What is required — Tally up the lines in the following entries where the string "yang" appears, and answer with the number alone.

++++ Source material ++++

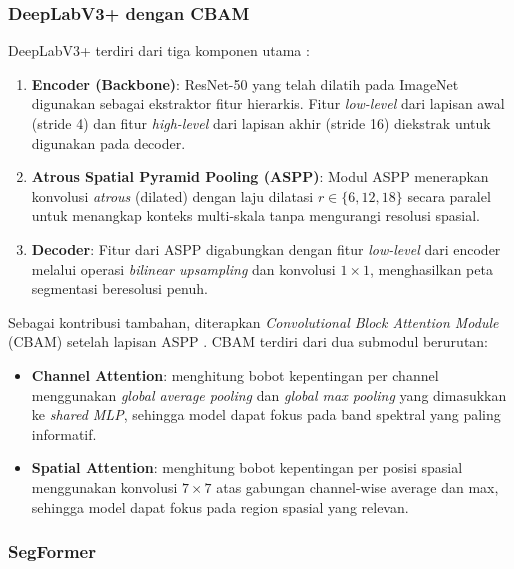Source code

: \subsubsection{DeepLabV3+ dengan CBAM}

DeepLabV3+ terdiri dari tiga komponen utama \citep{chen2018deeplabv3}:

\begin{enumerate}
    \item \textbf{Encoder (Backbone)}: ResNet-50 yang telah dilatih pada ImageNet digunakan sebagai ekstraktor fitur hierarkis. Fitur \textit{low-level} dari lapisan awal (stride 4) dan fitur \textit{high-level} dari lapisan akhir (stride 16) diekstrak untuk digunakan pada decoder.

    \item \textbf{Atrous Spatial Pyramid Pooling (ASPP)}: Modul ASPP menerapkan konvolusi \textit{atrous} (dilated) dengan laju dilatasi $r \in \{6, 12, 18\}$ secara paralel untuk menangkap konteks multi-skala tanpa mengurangi resolusi spasial.

    \item \textbf{Decoder}: Fitur dari ASPP digabungkan dengan fitur \textit{low-level} dari encoder melalui operasi \textit{bilinear upsampling} dan konvolusi $1\times1$, menghasilkan peta segmentasi beresolusi penuh.
\end{enumerate}

Sebagai kontribusi tambahan, diterapkan \textit{Convolutional Block Attention Module} (CBAM) setelah lapisan ASPP \citep{hsu2022}. CBAM terdiri dari dua submodul berurutan:

\begin{itemize}
    \item \textbf{Channel Attention}: menghitung bobot kepentingan per channel menggunakan \textit{global average pooling} dan \textit{global max pooling} yang dimasukkan ke \textit{shared MLP}, sehingga model dapat fokus pada band spektral yang paling informatif.
    \item \textbf{Spatial Attention}: menghitung bobot kepentingan per posisi spasial menggunakan konvolusi $7\times7$ atas gabungan channel-wise average dan max, sehingga model dapat fokus pada region spasial yang relevan.
\end{itemize}

\subsubsection{SegFormer}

++++

Reply to the task — 3